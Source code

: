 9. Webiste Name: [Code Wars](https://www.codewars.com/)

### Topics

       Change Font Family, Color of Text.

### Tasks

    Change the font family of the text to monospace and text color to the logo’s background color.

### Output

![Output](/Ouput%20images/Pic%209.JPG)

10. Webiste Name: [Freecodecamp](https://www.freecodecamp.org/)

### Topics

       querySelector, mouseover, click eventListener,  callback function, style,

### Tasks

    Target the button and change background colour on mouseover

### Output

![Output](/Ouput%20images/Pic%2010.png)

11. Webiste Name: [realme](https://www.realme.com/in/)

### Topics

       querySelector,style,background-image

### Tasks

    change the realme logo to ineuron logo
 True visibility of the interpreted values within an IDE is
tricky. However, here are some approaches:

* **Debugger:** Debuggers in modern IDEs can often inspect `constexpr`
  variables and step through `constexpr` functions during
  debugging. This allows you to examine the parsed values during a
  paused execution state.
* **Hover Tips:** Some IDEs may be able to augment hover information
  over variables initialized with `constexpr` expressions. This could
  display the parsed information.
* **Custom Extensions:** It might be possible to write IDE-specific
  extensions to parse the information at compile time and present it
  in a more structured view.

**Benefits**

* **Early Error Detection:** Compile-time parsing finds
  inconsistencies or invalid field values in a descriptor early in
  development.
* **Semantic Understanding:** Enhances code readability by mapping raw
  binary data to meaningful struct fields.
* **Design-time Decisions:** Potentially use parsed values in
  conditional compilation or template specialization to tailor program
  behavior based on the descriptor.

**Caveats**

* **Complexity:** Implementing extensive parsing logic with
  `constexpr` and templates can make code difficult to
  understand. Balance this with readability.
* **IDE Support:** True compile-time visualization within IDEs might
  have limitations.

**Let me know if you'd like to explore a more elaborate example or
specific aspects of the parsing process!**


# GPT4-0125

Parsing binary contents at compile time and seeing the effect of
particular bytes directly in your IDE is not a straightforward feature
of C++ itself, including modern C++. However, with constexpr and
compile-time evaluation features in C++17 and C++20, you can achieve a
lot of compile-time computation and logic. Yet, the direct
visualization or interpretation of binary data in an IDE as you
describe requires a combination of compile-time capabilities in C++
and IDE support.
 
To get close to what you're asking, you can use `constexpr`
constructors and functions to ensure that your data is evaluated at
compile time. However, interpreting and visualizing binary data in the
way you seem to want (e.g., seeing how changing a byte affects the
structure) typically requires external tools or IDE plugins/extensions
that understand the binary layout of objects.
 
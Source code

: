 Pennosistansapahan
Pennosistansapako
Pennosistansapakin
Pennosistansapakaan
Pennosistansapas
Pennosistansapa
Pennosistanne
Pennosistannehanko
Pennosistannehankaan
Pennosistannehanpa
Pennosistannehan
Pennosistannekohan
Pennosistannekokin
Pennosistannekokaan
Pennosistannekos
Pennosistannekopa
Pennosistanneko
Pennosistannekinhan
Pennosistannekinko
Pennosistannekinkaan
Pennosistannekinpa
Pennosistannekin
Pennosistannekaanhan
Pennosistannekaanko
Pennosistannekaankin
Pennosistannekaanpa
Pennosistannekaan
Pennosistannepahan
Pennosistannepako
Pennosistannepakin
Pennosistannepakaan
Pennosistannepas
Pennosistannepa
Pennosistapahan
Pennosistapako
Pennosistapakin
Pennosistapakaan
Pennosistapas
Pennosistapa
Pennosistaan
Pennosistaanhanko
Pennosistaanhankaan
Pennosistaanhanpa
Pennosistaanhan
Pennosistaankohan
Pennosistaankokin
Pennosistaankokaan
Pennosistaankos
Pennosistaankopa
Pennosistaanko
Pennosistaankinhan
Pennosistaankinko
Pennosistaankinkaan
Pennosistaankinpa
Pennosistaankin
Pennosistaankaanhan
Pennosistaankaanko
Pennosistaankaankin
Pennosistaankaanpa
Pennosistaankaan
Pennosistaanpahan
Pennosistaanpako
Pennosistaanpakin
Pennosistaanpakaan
- - - -
• Aim of the exercise
Would you give the entries back word for word?

• Answer to this problem
Source code

: 9. Webiste Name: [Code Wars](https://www.codewars.com/)

### Topics

       Change Font Family, Color of Text.

### Tasks

    Change the font family of the text to monospace and text color to the logo’s background color.

### Output

![Output](/Ouput%20images/Pic%209.JPG)

10. Webiste Name: [Freecodecamp](https://www.freecodecamp.org/)

### Topics

       querySelector, mouseover, click eventListener,  callback function, style,

### Tasks

    Target the button and change background colour on mouseover

### Output

![Output](/Ouput%20images/Pic%2010.png)

11. Webiste Name: [realme](https://www.realme.com/in/)

### Topics

       querySelector,style,background-image

### Tasks

    change the realme logo to ineuron logo
 True visibility of the interpreted values within an IDE is
tricky. However, here are some approaches:

* **Debugger:** Debuggers in modern IDEs can often inspect `constexpr`
  variables and step through `constexpr` functions during
  debugging. This allows you to examine the parsed values during a
  paused execution state.
* **Hover Tips:** Some IDEs may be able to augment hover information
  over variables initialized with `constexpr` expressions. This could
  display the parsed information.
* **Custom Extensions:** It might be possible to write IDE-specific
  extensions to parse the information at compile time and present it
  in a more structured view.

**Benefits**

* **Early Error Detection:** Compile-time parsing finds
  inconsistencies or invalid field values in a descriptor early in
  development.
* **Semantic Understanding:** Enhances code readability by mapping raw
  binary data to meaningful struct fields.
* **Design-time Decisions:** Potentially use parsed values in
  conditional compilation or template specialization to tailor program
  behavior based on the descriptor.

**Caveats**

* **Complexity:** Implementing extensive parsing logic with
  `constexpr` and templates can make code difficult to
  understand. Balance this with readability.
* **IDE Support:** True compile-time visualization within IDEs might
  have limitations.

**Let me know if you'd like to explore a more elaborate example or
specific aspects of the parsing process!**


# GPT4-0125

Parsing binary contents at compile time and seeing the effect of
particular bytes directly in your IDE is not a straightforward feature
of C++ itself, including modern C++. However, with constexpr and
compile-time evaluation features in C++17 and C++20, you can achieve a
lot of compile-time computation and logic. Yet, the direct
visualization or interpretation of binary data in an IDE as you
describe requires a combination of compile-time capabilities in C++
and IDE support.
 
To get close to what you're asking, you can use `constexpr`
constructors and functions to ensure that your data is evaluated at
compile time. However, interpreting and visualizing binary data in the
way you seem to want (e.g., seeing how changing a byte affects the
structure) typically requires external tools or IDE plugins/extensions
that understand the binary layout of objects.
 
Source code

: Pennosistansapahan
Pennosistansapako
Pennosistansapakin
Pennosistansapakaan
Pennosistansapas
Pennosistansapa
Pennosistanne
Pennosistannehanko
Pennosistannehankaan
Pennosistannehanpa
Pennosistannehan
Pennosistannekohan
Pennosistannekokin
Pennosistannekokaan
Pennosistannekos
Pennosistannekopa
Pennosistanneko
Pennosistannekinhan
Pennosistannekinko
Pennosistannekinkaan
Pennosistannekinpa
Pennosistannekin
Pennosistannekaanhan
Pennosistannekaanko
Pennosistannekaankin
Pennosistannekaanpa
Pennosistannekaan
Pennosistannepahan
Pennosistannepako
Pennosistannepakin
Pennosistannepakaan
Pennosistannepas
Pennosistannepa
Pennosistapahan
Pennosistapako
Pennosistapakin
Pennosistapakaan
Pennosistapas
Pennosistapa
Pennosistaan
Pennosistaanhanko
Pennosistaanhankaan
Pennosistaanhanpa
Pennosistaanhan
Pennosistaankohan
Pennosistaankokin
Pennosistaankokaan
Pennosistaankos
Pennosistaankopa
Pennosistaanko
Pennosistaankinhan
Pennosistaankinko
Pennosistaankinkaan
Pennosistaankinpa
Pennosistaankin
Pennosistaankaanhan
Pennosistaankaanko
Pennosistaankaankin
Pennosistaankaanpa
Pennosistaankaan
Pennosistaanpahan
Pennosistaanpako
Pennosistaanpakin
Pennosistaanpakaan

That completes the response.